Retype the records exactly, with nothing added or dropped.

--- DATA SUPPLIED Enclosed Below ---

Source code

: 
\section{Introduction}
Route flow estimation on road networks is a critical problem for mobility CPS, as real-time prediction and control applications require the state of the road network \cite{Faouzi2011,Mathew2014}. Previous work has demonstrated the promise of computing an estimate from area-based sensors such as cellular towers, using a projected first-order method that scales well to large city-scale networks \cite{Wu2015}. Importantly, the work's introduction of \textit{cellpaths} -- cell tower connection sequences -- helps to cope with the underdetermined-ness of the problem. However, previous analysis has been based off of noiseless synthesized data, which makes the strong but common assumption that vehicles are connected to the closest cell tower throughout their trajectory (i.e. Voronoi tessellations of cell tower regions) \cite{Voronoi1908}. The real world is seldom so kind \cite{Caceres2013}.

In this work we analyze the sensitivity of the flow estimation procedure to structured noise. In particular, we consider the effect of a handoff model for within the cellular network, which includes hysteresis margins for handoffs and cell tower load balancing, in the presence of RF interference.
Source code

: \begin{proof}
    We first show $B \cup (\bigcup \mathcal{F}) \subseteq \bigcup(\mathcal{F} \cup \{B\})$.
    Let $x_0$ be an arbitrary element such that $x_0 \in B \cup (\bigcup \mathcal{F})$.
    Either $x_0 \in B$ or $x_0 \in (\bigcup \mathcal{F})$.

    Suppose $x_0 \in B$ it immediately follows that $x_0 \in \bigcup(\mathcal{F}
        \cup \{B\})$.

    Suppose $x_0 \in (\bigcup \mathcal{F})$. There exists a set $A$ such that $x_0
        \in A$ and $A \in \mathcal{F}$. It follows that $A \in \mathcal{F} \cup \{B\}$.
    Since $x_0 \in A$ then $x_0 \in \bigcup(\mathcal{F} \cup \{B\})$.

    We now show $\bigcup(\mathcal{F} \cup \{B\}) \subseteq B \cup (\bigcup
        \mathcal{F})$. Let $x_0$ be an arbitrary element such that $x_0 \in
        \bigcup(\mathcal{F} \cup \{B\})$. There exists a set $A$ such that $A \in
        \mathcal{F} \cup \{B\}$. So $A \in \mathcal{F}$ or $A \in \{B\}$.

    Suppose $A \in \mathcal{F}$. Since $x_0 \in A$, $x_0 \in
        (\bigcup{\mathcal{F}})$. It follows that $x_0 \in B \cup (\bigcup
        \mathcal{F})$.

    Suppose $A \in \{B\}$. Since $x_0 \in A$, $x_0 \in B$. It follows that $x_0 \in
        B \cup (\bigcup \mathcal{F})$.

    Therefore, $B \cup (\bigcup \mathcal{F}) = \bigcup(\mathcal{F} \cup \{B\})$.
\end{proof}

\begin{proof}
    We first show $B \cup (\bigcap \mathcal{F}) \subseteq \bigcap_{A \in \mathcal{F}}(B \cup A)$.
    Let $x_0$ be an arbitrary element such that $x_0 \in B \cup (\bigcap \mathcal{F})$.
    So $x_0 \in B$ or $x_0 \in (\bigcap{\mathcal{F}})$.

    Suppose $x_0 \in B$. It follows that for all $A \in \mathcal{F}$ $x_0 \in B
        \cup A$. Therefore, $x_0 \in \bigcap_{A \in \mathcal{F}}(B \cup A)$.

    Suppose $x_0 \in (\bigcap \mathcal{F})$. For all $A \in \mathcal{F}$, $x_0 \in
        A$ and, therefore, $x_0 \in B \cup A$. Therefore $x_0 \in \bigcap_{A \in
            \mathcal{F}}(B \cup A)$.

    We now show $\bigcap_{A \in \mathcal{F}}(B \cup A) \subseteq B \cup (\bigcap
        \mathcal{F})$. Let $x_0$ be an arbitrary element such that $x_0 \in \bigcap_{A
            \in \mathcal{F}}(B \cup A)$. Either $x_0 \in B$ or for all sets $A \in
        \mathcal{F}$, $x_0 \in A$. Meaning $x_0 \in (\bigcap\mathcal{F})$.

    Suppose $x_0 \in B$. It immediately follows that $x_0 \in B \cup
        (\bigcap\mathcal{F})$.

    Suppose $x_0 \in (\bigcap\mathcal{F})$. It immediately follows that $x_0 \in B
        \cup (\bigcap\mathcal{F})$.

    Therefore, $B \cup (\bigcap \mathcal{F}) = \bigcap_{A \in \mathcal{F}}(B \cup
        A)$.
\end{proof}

--- End of Enclosed DATA SUPPLIED ---

SOLUTION TO THIS PROBLEM:
Source code

: 
\section{Introduction}
Route flow estimation on road networks is a critical problem for mobility CPS, as real-time prediction and control applications require the state of the road network \cite{Faouzi2011,Mathew2014}. Previous work has demonstrated the promise of computing an estimate from area-based sensors such as cellular towers, using a projected first-order method that scales well to large city-scale networks \cite{Wu2015}. Importantly, the work's introduction of \textit{cellpaths} -- cell tower connection sequences -- helps to cope with the underdetermined-ness of the problem. However, previous analysis has been based off of noiseless synthesized data, which makes the strong but common assumption that vehicles are connected to the closest cell tower throughout their trajectory (i.e. Voronoi tessellations of cell tower regions) \cite{Voronoi1908}. The real world is seldom so kind \cite{Caceres2013}.

In this work we analyze the sensitivity of the flow estimation procedure to structured noise. In particular, we consider the effect of a handoff model for within the cellular network, which includes hysteresis margins for handoffs and cell tower load balancing, in the presence of RF interference.
Source code

: \begin{proof}
    We first show $B \cup (\bigcup \mathcal{F}) \subseteq \bigcup(\mathcal{F} \cup \{B\})$.
    Let $x_0$ be an arbitrary element such that $x_0 \in B \cup (\bigcup \mathcal{F})$.
    Either $x_0 \in B$ or $x_0 \in (\bigcup \mathcal{F})$.

    Suppose $x_0 \in B$ it immediately follows that $x_0 \in \bigcup(\mathcal{F}
        \cup \{B\})$.

    Suppose $x_0 \in (\bigcup \mathcal{F})$. There exists a set $A$ such that $x_0
        \in A$ and $A \in \mathcal{F}$. It follows that $A \in \mathcal{F} \cup \{B\}$.
    Since $x_0 \in A$ then $x_0 \in \bigcup(\mathcal{F} \cup \{B\})$.

    We now show $\bigcup(\mathcal{F} \cup \{B\}) \subseteq B \cup (\bigcup
        \mathcal{F})$. Let $x_0$ be an arbitrary element such that $x_0 \in
        \bigcup(\mathcal{F} \cup \{B\})$. There exists a set $A$ such that $A \in
        \mathcal{F} \cup \{B\}$. So $A \in \mathcal{F}$ or $A \in \{B\}$.

    Suppose $A \in \mathcal{F}$. Since $x_0 \in A$, $x_0 \in
        (\bigcup{\mathcal{F}})$. It follows that $x_0 \in B \cup (\bigcup
        \mathcal{F})$.

    Suppose $A \in \{B\}$. Since $x_0 \in A$, $x_0 \in B$. It follows that $x_0 \in
        B \cup (\bigcup \mathcal{F})$.

    Therefore, $B \cup (\bigcup \mathcal{F}) = \bigcup(\mathcal{F} \cup \{B\})$.
\end{proof}

\begin{proof}
    We first show $B \cup (\bigcap \mathcal{F}) \subseteq \bigcap_{A \in \mathcal{F}}(B \cup A)$.
    Let $x_0$ be an arbitrary element such that $x_0 \in B \cup (\bigcap \mathcal{F})$.
    So $x_0 \in B$ or $x_0 \in (\bigcap{\mathcal{F}})$.

    Suppose $x_0 \in B$. It follows that for all $A \in \mathcal{F}$ $x_0 \in B
        \cup A$. Therefore, $x_0 \in \bigcap_{A \in \mathcal{F}}(B \cup A)$.

    Suppose $x_0 \in (\bigcap \mathcal{F})$. For all $A \in \mathcal{F}$, $x_0 \in
        A$ and, therefore, $x_0 \in B \cup A$. Therefore $x_0 \in \bigcap_{A \in
            \mathcal{F}}(B \cup A)$.

    We now show $\bigcap_{A \in \mathcal{F}}(B \cup A) \subseteq B \cup (\bigcap
        \mathcal{F})$. Let $x_0$ be an arbitrary element such that $x_0 \in \bigcap_{A
            \in \mathcal{F}}(B \cup A)$. Either $x_0 \in B$ or for all sets $A \in
        \mathcal{F}$, $x_0 \in A$. Meaning $x_0 \in (\bigcap\mathcal{F})$.

    Suppose $x_0 \in B$. It immediately follows that $x_0 \in B \cup
        (\bigcap\mathcal{F})$.

    Suppose $x_0 \in (\bigcap\mathcal{F})$. It immediately follows that $x_0 \in B
        \cup (\bigcap\mathcal{F})$.

    Therefore, $B \cup (\bigcap \mathcal{F}) = \bigcap_{A \in \mathcal{F}}(B \cup
        A)$.
\end{proof}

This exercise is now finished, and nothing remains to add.